-- ENTRIES PROVIDED follows --

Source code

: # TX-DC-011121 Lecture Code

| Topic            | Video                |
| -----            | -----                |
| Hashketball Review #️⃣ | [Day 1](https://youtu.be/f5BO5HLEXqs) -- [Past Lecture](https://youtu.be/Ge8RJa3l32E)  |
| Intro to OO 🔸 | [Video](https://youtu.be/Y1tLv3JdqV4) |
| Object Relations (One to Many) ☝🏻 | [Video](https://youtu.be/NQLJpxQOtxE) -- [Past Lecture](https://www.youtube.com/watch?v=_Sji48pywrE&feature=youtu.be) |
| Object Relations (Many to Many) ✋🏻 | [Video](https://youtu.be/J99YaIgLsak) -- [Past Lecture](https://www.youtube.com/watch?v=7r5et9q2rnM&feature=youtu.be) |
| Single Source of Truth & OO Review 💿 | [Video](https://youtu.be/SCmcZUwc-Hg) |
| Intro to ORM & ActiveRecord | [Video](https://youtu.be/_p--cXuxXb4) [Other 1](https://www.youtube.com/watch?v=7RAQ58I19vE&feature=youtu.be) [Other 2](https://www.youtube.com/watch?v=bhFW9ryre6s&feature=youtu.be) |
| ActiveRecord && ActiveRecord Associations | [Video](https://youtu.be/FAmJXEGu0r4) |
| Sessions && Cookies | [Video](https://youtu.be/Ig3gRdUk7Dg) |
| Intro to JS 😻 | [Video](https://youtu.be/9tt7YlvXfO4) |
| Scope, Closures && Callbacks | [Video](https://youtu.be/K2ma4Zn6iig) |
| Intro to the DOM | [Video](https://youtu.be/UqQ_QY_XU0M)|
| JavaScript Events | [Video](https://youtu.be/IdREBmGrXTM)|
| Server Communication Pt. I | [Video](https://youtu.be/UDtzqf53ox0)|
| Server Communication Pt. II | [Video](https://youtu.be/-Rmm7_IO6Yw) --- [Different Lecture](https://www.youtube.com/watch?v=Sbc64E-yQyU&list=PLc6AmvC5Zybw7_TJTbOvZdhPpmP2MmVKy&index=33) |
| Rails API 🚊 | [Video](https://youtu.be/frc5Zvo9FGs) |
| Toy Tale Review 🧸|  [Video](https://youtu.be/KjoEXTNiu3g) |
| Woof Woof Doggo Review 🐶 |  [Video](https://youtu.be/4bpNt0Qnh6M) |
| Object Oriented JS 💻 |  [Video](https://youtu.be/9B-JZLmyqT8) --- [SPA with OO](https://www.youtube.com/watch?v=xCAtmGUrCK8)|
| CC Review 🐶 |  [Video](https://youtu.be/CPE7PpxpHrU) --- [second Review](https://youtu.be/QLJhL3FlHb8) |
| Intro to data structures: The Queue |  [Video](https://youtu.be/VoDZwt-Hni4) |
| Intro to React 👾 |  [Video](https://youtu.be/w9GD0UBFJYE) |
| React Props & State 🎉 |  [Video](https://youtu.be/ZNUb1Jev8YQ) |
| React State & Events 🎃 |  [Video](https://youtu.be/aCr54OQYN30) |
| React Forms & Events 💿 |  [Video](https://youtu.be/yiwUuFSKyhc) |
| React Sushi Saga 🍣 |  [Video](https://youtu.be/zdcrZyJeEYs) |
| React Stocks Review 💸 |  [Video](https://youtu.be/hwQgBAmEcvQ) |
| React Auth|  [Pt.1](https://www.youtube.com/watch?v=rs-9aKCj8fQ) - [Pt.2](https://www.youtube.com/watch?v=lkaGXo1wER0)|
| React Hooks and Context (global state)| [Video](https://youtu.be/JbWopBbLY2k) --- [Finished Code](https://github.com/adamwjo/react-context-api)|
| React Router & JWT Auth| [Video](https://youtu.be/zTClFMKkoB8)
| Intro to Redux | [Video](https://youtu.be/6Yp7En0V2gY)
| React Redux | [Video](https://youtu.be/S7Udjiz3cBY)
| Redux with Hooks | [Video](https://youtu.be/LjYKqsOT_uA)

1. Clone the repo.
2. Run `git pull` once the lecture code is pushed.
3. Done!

-- ENTRIES PROVIDED concluded --
-- ENTRIES PROVIDED follows --

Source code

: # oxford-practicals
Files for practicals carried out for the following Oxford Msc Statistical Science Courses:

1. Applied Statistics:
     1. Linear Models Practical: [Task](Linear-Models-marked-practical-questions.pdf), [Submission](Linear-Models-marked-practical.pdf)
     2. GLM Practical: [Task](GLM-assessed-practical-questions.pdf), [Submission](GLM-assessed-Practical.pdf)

-- ENTRIES PROVIDED concluded --

_EXERCISE GOAL:_
The output should be exactly the lines above from the line containing "React Props &" to the line containing "React Sushi Saga", inclusive, with no other lines.

_RESPONSE TO THE TASK:_
| React Props & State 🎉 |  [Video](https://youtu.be/ZNUb1Jev8YQ) |
| React State & Events 🎃 |  [Video](https://youtu.be/aCr54OQYN30) |
| React Forms & Events 💿 |  [Video](https://youtu.be/yiwUuFSKyhc) |
| React Sushi Saga 🍣 |  [Video](https://youtu.be/zdcrZyJeEYs) |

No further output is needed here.